EXERCISE DATA

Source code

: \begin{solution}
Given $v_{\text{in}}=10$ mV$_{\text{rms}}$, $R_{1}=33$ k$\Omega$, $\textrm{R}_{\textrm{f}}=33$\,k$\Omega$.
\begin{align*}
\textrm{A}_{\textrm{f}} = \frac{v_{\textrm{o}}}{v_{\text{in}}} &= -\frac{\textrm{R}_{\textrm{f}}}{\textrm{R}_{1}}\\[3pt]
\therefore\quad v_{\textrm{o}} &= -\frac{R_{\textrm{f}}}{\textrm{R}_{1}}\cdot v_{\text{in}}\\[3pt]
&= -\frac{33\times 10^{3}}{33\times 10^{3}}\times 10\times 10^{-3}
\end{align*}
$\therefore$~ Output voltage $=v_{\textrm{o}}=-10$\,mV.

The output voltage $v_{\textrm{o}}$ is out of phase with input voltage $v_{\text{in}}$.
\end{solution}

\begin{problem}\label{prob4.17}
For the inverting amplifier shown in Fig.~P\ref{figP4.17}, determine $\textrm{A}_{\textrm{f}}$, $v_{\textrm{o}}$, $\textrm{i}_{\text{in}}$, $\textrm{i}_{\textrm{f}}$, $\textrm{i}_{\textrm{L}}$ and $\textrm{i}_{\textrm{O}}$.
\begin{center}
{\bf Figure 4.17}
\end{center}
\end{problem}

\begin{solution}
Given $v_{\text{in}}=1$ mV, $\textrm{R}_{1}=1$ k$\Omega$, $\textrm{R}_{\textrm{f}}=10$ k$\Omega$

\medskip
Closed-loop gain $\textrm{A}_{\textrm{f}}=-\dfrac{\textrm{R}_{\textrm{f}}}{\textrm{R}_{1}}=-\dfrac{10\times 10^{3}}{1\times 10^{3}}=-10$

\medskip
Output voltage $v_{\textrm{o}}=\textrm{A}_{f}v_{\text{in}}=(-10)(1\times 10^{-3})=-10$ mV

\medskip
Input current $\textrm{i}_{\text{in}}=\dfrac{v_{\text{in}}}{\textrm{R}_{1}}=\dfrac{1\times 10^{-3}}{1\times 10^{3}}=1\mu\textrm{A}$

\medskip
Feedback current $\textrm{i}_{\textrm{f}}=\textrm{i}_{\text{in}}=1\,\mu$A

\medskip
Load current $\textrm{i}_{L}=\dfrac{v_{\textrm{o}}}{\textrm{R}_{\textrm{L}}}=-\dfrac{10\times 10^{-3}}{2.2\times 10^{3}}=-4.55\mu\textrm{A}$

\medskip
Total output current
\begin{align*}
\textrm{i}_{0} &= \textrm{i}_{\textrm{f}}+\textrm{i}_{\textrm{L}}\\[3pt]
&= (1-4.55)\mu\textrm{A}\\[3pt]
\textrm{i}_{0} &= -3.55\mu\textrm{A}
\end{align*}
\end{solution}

YOUR OBJECTIVE
Supply only the number of lines above in which "Omega" occurs.

EXERCISE RESULT
2